EXERCISE REQUIREMENTS.
Go through the material below and report how many lines contain "Spring". Give only the number.

RECORDS SHOWN.
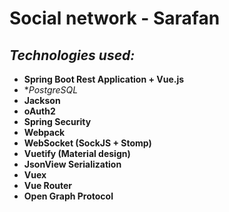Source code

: # Social network - Sarafan

## ***Technologies used:***

* **Spring Boot Rest Application + Vue.js**
* **PostgreSQL*
* **Jackson**
* **oAuth2**
* **Spring Security**
* **Webpack**
* **WebSocket (SockJS + Stomp)**
* **Vuetify (Material design)**
* **JsonView Serialization**
* **Vuex**
* **Vue Router**
* **Open Graph Protocol**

TASK RESPONSE.
2